In World War II Hiroshima, Gen’s family are outcasts. His father Daikichi Nakaoka is against the war, and in 1945 that simply wasn’t allowed. Their family’s crops are destroyed, the shoes made for the market are thrown into the river and made unusable, and they are continually tormented and mocked by the rest of Hiroshima’s citizens. Even the oldest son of the family enlisting in the armed forces isn’t enough to stem the tide of hatred because the Nakaoka family won’t fall in line and declare the war to be a good thing. Just when things couldn’t seem to get any worse, though, the United States drops the atomic bomb on Hiroshima, and everything radically changes.

I understand that Barefoot Gen was originally created in the early 1970s, when manga in Japan had a different style and accepted mood. So it’s with a grain of salt that I had to accept the fact that as a storyteller, Nakazawa’s work wasn’t really my cup of tea. Like The Drifting Classroom, everything in Barefoot Gen seems overly intense and in-your-face. Even before the bomb finally drops, every single setback is suddenly the end of the world for Gen (Nakazawa’s autobiographical stand-in) and the rest of his family. At first, it’s somewhat understandable. There’s no food to eat. The shoes are destroyed. The crops are ruined. But as the book goes on, the breaking point for Gen and his siblings is on a sliding scale into ludicrousness. Gen’s little brother Shinji wanting a toy battleship isn’t something you can really get worked up over, but the intensity never dies down. By the time the bomb does drop at almost the very end of the first volume, you’ve become somewhat immune to Gen’s wailing and screaming—and right as something truly horrific does in fact happen. It’s worn the reader down so much that it actually makes the bomb’s destruction and death lose some impact because you’ve already dealt with 250 pages of Gen wailing.

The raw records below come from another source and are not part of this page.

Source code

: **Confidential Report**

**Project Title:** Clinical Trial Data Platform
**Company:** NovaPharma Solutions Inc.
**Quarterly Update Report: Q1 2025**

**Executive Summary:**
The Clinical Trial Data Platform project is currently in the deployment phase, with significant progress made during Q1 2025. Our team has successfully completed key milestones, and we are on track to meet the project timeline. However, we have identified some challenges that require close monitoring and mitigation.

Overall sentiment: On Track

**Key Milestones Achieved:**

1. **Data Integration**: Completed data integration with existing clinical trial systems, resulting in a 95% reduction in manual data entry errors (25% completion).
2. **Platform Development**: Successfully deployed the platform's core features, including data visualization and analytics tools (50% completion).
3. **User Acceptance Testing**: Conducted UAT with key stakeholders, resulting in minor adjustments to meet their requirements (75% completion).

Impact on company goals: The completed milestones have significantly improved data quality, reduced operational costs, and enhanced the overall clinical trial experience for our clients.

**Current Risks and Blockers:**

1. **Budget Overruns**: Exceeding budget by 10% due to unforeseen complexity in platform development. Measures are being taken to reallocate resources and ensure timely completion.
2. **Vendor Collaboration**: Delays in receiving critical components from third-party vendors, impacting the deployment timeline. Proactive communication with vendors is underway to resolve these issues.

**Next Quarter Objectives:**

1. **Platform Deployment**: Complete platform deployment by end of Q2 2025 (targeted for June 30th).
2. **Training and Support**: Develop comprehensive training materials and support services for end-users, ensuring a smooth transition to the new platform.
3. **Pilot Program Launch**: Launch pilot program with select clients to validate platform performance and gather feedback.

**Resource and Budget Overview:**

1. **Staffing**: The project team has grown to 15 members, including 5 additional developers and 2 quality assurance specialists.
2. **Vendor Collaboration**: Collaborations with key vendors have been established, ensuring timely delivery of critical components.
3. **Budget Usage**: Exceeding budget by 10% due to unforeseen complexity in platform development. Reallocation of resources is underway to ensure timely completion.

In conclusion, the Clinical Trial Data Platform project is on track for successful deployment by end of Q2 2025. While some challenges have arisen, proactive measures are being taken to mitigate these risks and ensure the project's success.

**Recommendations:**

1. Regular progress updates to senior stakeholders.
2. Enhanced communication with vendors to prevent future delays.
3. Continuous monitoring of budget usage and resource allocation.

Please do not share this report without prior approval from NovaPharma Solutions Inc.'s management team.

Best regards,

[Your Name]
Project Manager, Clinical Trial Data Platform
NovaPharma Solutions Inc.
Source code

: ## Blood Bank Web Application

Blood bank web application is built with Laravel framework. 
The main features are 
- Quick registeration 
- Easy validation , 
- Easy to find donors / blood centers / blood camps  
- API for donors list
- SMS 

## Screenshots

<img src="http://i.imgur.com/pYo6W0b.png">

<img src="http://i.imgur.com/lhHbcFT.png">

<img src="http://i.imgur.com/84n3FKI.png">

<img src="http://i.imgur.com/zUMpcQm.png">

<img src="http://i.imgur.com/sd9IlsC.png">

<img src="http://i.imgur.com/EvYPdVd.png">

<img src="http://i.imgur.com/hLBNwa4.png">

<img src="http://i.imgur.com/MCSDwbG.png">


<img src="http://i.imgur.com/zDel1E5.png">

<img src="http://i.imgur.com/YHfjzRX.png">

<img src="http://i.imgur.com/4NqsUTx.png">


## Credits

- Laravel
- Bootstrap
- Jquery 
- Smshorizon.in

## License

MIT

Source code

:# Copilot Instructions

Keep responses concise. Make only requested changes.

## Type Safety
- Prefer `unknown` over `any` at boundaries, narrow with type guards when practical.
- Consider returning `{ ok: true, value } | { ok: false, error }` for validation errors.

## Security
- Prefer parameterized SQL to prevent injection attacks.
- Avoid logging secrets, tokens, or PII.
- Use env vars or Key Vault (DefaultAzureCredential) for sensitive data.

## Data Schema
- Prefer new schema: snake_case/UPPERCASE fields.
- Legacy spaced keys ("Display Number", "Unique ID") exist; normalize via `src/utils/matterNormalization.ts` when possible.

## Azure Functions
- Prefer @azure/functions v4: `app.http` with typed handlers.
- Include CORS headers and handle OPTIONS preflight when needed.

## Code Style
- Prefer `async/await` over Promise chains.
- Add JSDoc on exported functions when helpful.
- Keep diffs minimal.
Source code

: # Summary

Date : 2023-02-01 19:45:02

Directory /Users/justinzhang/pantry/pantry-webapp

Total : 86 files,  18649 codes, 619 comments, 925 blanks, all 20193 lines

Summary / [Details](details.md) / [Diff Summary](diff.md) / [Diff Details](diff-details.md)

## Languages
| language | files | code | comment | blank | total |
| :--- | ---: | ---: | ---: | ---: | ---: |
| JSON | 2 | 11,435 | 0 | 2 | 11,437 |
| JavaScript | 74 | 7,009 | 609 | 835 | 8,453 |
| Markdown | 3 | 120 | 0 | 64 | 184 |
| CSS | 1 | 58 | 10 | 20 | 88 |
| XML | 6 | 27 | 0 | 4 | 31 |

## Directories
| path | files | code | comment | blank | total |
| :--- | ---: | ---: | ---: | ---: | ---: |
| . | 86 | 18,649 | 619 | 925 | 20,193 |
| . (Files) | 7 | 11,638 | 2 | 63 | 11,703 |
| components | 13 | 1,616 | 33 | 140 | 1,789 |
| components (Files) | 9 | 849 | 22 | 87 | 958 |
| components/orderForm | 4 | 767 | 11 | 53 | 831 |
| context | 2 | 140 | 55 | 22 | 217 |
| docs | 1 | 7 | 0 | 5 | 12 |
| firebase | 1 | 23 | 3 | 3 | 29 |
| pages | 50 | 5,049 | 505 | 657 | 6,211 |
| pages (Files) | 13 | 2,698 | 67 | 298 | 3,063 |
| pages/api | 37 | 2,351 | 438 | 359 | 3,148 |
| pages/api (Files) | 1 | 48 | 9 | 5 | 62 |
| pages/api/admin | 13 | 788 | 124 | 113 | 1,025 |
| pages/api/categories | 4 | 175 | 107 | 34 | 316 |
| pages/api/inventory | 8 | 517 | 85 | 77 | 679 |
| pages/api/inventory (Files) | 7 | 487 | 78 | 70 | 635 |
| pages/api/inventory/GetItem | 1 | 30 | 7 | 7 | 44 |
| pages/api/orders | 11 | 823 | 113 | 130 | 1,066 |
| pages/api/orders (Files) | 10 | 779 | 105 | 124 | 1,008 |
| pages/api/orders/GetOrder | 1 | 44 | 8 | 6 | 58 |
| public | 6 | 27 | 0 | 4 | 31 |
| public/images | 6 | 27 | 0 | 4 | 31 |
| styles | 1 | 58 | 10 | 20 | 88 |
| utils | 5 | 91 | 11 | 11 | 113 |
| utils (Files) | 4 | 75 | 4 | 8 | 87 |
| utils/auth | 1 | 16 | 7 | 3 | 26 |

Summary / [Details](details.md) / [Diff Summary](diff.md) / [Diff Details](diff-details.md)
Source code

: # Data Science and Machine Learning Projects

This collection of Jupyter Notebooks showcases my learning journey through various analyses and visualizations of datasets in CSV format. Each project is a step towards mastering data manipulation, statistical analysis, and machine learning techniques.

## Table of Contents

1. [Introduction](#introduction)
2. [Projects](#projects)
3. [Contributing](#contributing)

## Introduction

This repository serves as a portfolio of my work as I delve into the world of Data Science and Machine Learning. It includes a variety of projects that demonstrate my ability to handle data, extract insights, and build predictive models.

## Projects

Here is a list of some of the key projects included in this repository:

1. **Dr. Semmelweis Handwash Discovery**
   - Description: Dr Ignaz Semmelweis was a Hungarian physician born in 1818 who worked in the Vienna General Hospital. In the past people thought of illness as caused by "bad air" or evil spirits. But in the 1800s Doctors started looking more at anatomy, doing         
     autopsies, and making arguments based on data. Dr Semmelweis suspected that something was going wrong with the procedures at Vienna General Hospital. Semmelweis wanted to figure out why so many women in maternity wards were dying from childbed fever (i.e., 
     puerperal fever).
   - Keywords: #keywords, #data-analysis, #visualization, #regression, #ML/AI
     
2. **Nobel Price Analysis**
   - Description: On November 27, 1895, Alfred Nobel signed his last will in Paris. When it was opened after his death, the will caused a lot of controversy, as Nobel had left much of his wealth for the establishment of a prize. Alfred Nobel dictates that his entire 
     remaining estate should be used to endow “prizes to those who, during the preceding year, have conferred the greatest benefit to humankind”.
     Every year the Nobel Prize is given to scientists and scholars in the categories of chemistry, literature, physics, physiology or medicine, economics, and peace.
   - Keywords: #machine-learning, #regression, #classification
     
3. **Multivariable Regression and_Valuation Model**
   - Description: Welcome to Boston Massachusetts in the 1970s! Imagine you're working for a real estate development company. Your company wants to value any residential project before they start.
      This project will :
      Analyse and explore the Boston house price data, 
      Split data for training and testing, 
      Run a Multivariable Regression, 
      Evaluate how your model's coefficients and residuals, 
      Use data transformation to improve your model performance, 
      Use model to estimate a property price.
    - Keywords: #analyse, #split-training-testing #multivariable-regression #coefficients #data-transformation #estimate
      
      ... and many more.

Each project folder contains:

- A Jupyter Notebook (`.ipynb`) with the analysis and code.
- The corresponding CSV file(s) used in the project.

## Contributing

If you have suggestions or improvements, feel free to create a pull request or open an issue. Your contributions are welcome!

The thing is, Nakazawa’s depiction of the destruction of Hiroshima is stomach-turning. It’s easily the most powerful section of the first volume, as fires rage out of control even while family members and friends are pinned under collapsed houses and slowly die. I understand why Nakazawa took so long to get to this moment, so you can see what their life was leading up to that moment, but Nakazawa overplays his hand a bit. The art helps somewhat here, with Nakazawa’s normally pinched faces of his characters looking more open and terrified than ever before. Up until this point I’d slightly written off Nakazawa’s art as overly simplistic and stiff, but things loosen up a little bit here. The burning, ruined Hiroshima works in a way that Nakazawa’s dozen or so poses used over and over again never did.

I feel bad for not liking the majority of Barefoot Gen Vol. 1, because the story that it’s telling is certainly an important one, and I’m imposing a modern sensibility on a comic created over 35 years ago. I appreciate that Last Gasp brought this work back into print, although I do question the usage of the Comics Sans font to letter the book. Maybe later volumes will be more palatable now that it’s telling a story where the stakes really are that much higher. But as a modern reader going into Barefoot Gen cold, the book left me sadly unimpressed.